But they didn't open source it, so only a small handful of companies get to use it. Sad.
Lustre, GFS2 and GPFS all have centralised metadatstores, which is both a boon and a drawback.
What I can't figure out is what they've done here. It appears like metadata is stored in a special partition ("journal") which is shared? But there is a control process as well.
HopsFS (HDFS derivative work) stores distributed metadata, enabling 16X throughput improvements over HDFS - https://www.usenix.org/conference/fast17/technical-sessions/...
Technically, the hard part is correct concurrent and consistent operations across shards (partitions).
Disclaimer: one of the designers of HopsFS.
We use NDB to store both the metadata in-memory, but also to store small files on NVMe disks. We had talks with lots of other DB vendors, but, frankly, none of them have high performance support for cross-partition transactions, which is needed. DBs like VoltDB, MemSQL, NuoDB all have promise, but serialize cross-shard operations.
Also you can shard many tables as hash, so most hot-path transactions be inside a server, which you can't guarantee with range-sharding.
Lustre has DNE for distributed metadata now. Presumably multi-tenancy would be important in this sort of application.
But given how often the Alibaba cloud fails in production, I won't hold my breath.
I was curious: could you compare and contrast it with what I imagine are it's competitors? Hdfs, ceph, glusterfs etc.
Have you replaced any of those existing systems internally yet?
The main competitors at this scale would be Lustre & GPFS
Disclaimer: Not Alibaba employee
There's no planning, no communication, tons of underqualified middle management, tons of politics, and a lot of really bad ideas are pushed by HIPPOs.

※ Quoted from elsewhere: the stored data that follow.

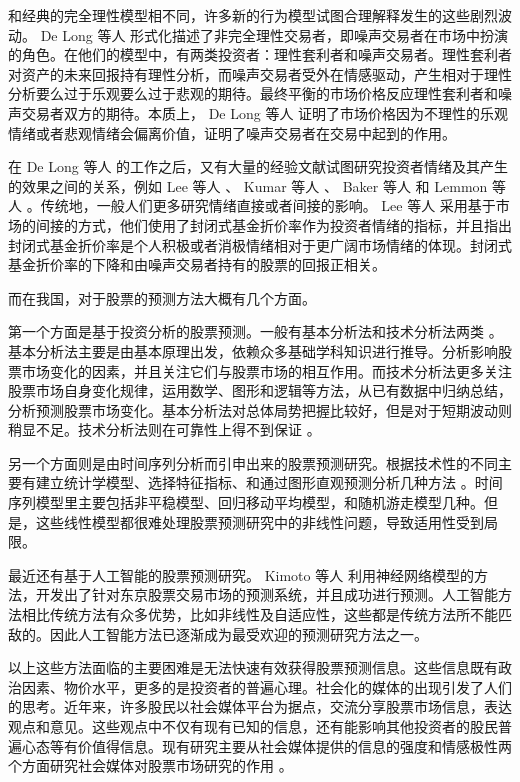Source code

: 和经典的完全理性模型相不同，许多新的行为模型试图合理解释发生的这些剧烈波动。 De Long 等人 \cite{intro:5} 形式化描述了非完全理性交易者，即噪声交易者在市场中扮演的角色。在他们的模型中，有两类投资者：理性套利者和噪声交易者。理性套利者对资产的未来回报持有理性分析，而噪声交易者受外在情感驱动，产生相对于理性分析要么过于乐观要么过于悲观的期待。最终平衡的市场价格反应理性套利者和噪声交易者双方的期待。本质上， De Long 等人 \cite{intro:5} 证明了市场价格因为不理性的乐观情绪或者悲观情绪会偏离价值，证明了噪声交易者在交易中起到的作用。

在 De Long 等人 \cite{intro:5} 的工作之后，又有大量的经验文献试图研究投资者情绪及其产生的效果之间的关系，例如 Lee 等人 \cite{intro:6} 、 Kumar 等人 \cite{intro:7} 、 Baker 等人 \cite{intro:8} 和 Lemmon 等人 \cite{intro:9} 。传统地，一般人们更多研究情绪直接或者间接的影响。 Lee 等人 \cite{intro:6} 采用基于市场的间接的方式，他们使用了封闭式基金折价率作为投资者情绪的指标，并且指出封闭式基金折价率是个人积极或者消极情绪相对于更广阔市场情绪的体现。封闭式基金折价率的下降和由噪声交易者持有的股票的回报正相关。

而在我国，对于股票的预测方法大概有几个方面。

第一个方面是基于投资分析的股票预测。一般有基本分析法和技术分析法两类 \cite{intro:10} 。基本分析法主要是由基本原理出发，依赖众多基础学科知识进行推导。分析影响股票市场变化的因素，并且关注它们与股票市场的相互作用。而技术分析法更多关注股票市场自身变化规律，运用数学、图形和逻辑等方法，从已有数据中归纳总结，分析预测股票市场变化。基本分析法对总体局势把握比较好，但是对于短期波动则稍显不足。技术分析法则在可靠性上得不到保证 \cite{intro:11} 。

另一个方面则是由时间序列分析而引申出来的股票预测研究。根据技术性的不同主要有建立统计学模型、选择特征指标、和通过图形直观预测分析几种方法 \cite{intro:12}\cite{intro:13} 。时间序列模型里主要包括非平稳模型、回归移动平均模型，和随机游走模型几种。但是，这些线性模型都很难处理股票预测研究中的非线性问题，导致适用性受到局限。

最近还有基于人工智能的股票预测研究。 Kimoto 等人 \cite{intro:14} 利用神经网络模型的方法，开发出了针对东京股票交易市场的预测系统，并且成功进行预测。人工智能方法相比传统方法有众多优势，比如非线性及自适应性，这些都是传统方法所不能匹敌的。因此人工智能方法已逐渐成为最受欢迎的预测研究方法之一。

以上这些方法面临的主要困难是无法快速有效获得股票预测信息。这些信息既有政治因素、物价水平，更多的是投资者的普遍心理。社会化的媒体的出现引发了人们的思考。近年来，许多股民以社会媒体平台为据点，交流分享股票市场信息，表达观点和意见。这些观点中不仅有现有已知的信息，还有能影响其他投资者的股民普遍心态等有价值得信息。现有研究主要从社会媒体提供的信息的强度和情感极性两个方面研究社会媒体对股票市场研究的作用 \cite{intro:15} 。

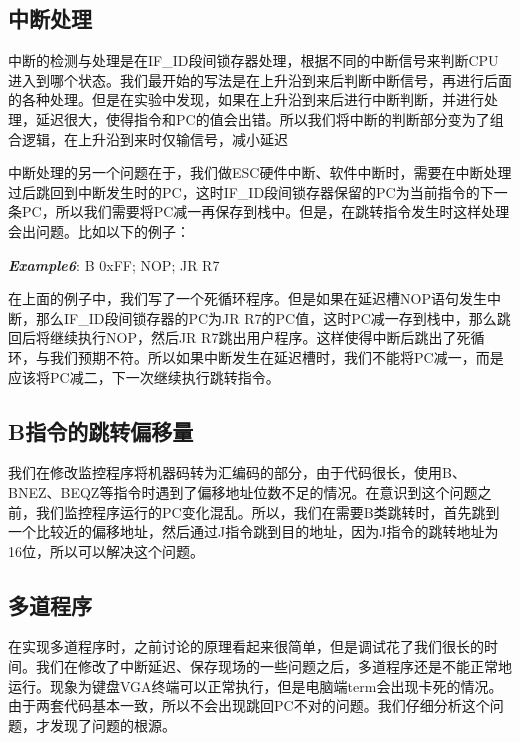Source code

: 
\subsection{中断处理}

中断的检测与处理是在IF\_ID段间锁存器处理，根据不同的中断信号来判断CPU进入到哪个状态。我们最开始的写法是在上升沿到来后判断中断信号，再进行后面的各种处理。但是在实验中发现，如果在上升沿到来后进行中断判断，并进行处理，延迟很大，使得指令和PC的值会出错。所以我们将中断的判断部分变为了组合逻辑，在上升沿到来时仅输信号，减小延迟

中断处理的另一个问题在于，我们做ESC硬件中断、软件中断时，需要在中断处理过后跳回到中断发生时的PC，这时IF\_ID段间锁存器保留的PC为当前指令的下一条PC，所以我们需要将PC减一再保存到栈中。但是，在跳转指令发生时这样处理会出问题。比如以下的例子：

\textbf{\textit{Example6}}: \quad B 0xFF; \quad NOP; \quad JR R7

在上面的例子中，我们写了一个死循环程序。但是如果在延迟槽NOP语句发生中断，那么IF\_ID段间锁存器的PC为JR R7的PC值，这时PC减一存到栈中，那么跳回后将继续执行NOP，然后JR R7跳出用户程序。这样使得中断后跳出了死循环，与我们预期不符。所以如果中断发生在延迟槽时，我们不能将PC减一，而是应该将PC减二，下一次继续执行跳转指令。

\subsection{B指令的跳转偏移量}

我们在修改监控程序将机器码转为汇编码的部分，由于代码很长，使用B、BNEZ、BEQZ等指令时遇到了偏移地址位数不足的情况。在意识到这个问题之前，我们监控程序运行的PC变化混乱。所以，我们在需要B类跳转时，首先跳到一个比较近的偏移地址，然后通过J指令跳到目的地址，因为J指令的跳转地址为16位，所以可以解决这个问题。

\subsection{多道程序}

在实现多道程序时，之前讨论的原理看起来很简单，但是调试花了我们很长的时间。我们在修改了中断延迟、保存现场的一些问题之后，多道程序还是不能正常地运行。现象为键盘VGA终端可以正常执行，但是电脑端term会出现卡死的情况。由于两套代码基本一致，所以不会出现跳回PC不对的问题。我们仔细分析这个问题，才发现了问题的根源。

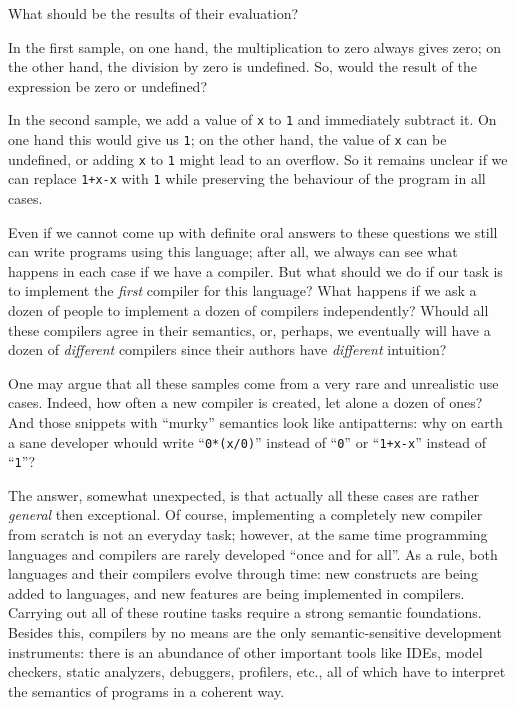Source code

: \documentclass{article}
\begin{document}
What should be the results of their evaluation?

In the first sample, on one hand, the multiplication to zero always gives zero; on the other hand, the division by zero is undefined. So, would the result of
the expression be zero or undefined?

In the second sample, we add a value of \lstinline|x| to \lstinline|1| and immediately subtract it. On one hand this would give us \lstinline|1|; on the
other hand, the value of \lstinline|x| can be undefined, or adding \lstinline|x| to \lstinline|1| might lead to an overflow. So it remains unclear if we
can replace \lstinline|1+x-x| with \lstinline|1| while preserving the behaviour of the program in all cases.

Even if we cannot come up with definite oral answers to these questions we still can write programs using this language; after all, we always can
see what happens in each case if we have a compiler. But what should we do if our task is to implement the \emph{first} compiler for this language?
What happens if we ask a dozen of people to implement a dozen of compilers independently? Whould all these compilers agree in their semantics, or, perhaps, we
eventually will have a dozen of \emph{different} compilers since their authors have \emph{different} intuition? 

One may argue that all these samples come from a very rare and unrealistic use cases. Indeed, how often a new compiler is created, let alone a
dozen of ones? And those snippets with ``murky'' semantics look like antipatterns: why on earth a sane developer whould write ``\lstinline|0*(x/0)|''
instead of ``\lstinline|0|'' or ``\lstinline|1+x-x|'' instead of ``\lstinline|1|''?

The answer, somewhat unexpected, is that actually all these cases are rather \emph{general} then exceptional. Of course, implementing a completely new compiler from scratch is not an
everyday task; however, at the same time programming languages and compilers are rarely developed ``once and for all''. As a rule, both languages
and their compilers evolve through time: new constructs are being added to languages, and new features are being implemented in compilers. Carrying out all of
these routine tasks require a strong semantic foundations. Besides this, compilers by no means are the only semantic-sensitive development instruments:
there is an abundance of other important tools like IDEs, model checkers, static analyzers, debuggers, profilers, etc., all of which have to interpret the
semantics of programs in a coherent way.
\end{document}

China is general about 10-15 years behind on software development. Currently Alibaba's big push internally is a framework that essentially resembles EJB 2.1 stateful beans, but built on Spring.
https://whatis.techtarget.com/definition/HiPPOs-highest-paid...: "HiPPO (highest paid person's opinion, highest paid person in the office)"
Still, this is all very interesting.
From what I understand best practice in ceph for databases is to make a rbd image and format that with your filesystem of choice. I believe. The rbd stripe size should be tuned to you database writes in mind.
I believe ceph rbd supports rdma, but I cannot find much current details about it.